Eduardo Gaff to Deckard, 'Blade Runner'
Throughout the film, Gaff continuously observes Deckard, and is ultimately the one to tell him the truth about his memories by placing an origami unicorn for Deckard to discover. Perhaps revealing the truth was never part of the plan, but was a contemplative act of mercy from Eduardo Gaff, the only man to know the specifics of Deckard's reverie. This also draws further parallels between Deckard and Gaff, replicating Deckard's mercy towards Rachel.
Wendal takes this theory one step further, explaining that Gaff is actually meant to retire Deckard in the penultimate scene once every rogue Nexus-6 has been retired.
"Making a replicant of himself has allowed him to empathize with him, to see what Deckard sees with his eyes. Many still believe the film is about a very human blade runner who finally sees the humanity in the artificial life he is tasked with ending. Perhaps they were right after all."
Mr. Wendal on games, 'Whose Memories Does Deckard Have?'
Whether you agree with this compelling theory or not, it certainly makes sense out of the film's most mysterious character and fits perfectly with Blade Runner's narrative. It adds another level of complexity to a film that is already among the science fiction genre's greatest works. The real question is, will this extremely well crafted subtext be explored further throughout the Ryan Gosling-led sequel, Blade Runner 2049?
What Does This Revelation Mean For Blade Runner 2049?
One of the most exciting aspects of this theory is that there is a genuine possibility it will be explored in Blade Runner 2049. As many people will know, Harrison Ford is returning as an older Rick Deckard. Although Deckard's appearance might initially make us question his origins, it's important to note that Deckard isn't Nexus-6, and therefore might not have an expiration date.
Unsurprisingly, Blade Runner 2049 takes place 30 years after the events seen in Blade Runner. Harrison Ford is returning as Deckard, and there have been questions about whether or not Edward James Olmos might reprise his role as Gaff. If Gaff is back, we could see an exploration of the idea that Deckard's mind is possibly a product of Gaff's memories.
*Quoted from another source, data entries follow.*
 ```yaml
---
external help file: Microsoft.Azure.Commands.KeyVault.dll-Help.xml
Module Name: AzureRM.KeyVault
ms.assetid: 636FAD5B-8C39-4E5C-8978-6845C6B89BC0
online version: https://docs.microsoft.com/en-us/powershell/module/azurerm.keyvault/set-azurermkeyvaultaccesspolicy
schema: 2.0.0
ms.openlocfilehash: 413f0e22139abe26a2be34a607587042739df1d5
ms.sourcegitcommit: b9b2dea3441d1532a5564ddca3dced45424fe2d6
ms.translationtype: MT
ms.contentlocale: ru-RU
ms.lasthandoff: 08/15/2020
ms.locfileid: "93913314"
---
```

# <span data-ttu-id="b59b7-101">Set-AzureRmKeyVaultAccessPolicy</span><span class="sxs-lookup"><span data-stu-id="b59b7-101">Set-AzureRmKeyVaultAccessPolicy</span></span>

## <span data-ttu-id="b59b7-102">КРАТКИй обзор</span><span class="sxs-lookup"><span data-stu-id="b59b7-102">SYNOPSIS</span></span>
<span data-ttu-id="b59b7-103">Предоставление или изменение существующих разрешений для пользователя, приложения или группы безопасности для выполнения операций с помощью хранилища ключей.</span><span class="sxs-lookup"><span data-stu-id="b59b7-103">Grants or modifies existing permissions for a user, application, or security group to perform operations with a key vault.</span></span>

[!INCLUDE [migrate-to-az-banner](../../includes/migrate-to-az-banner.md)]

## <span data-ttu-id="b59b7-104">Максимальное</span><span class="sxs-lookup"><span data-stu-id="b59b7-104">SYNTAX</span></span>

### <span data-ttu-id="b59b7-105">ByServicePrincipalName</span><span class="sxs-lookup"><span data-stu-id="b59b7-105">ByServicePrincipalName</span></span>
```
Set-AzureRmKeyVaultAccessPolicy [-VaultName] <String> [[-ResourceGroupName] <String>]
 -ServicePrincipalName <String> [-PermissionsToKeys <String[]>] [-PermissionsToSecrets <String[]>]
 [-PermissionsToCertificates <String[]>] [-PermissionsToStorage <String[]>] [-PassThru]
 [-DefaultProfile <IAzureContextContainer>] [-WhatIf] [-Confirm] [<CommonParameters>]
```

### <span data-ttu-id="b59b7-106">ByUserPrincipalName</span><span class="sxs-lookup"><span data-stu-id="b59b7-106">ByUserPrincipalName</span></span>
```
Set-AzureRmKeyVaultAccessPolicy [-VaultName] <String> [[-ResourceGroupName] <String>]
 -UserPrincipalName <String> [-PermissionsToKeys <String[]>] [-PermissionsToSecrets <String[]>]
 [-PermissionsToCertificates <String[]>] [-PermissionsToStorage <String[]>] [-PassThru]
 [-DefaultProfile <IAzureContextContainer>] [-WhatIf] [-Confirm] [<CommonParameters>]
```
"It's too bad she won't live. But then again, who does?"
Eduardo Gaff to Deckard, 'Blade Runner'
When Blade Runner 2049 was first announced, Harrison Ford reportedly said it was the best script he'd read in years. His compliments only increased our desperation to know what would possibly compel Scott and Ford to continue the Blade Runner legacy 35 years later. We'll have to wait until October to find out, but perhaps the script earns its acclaim by exploring the complex relationship between Gaff, Deckard and a young blade runner known as "Officer K."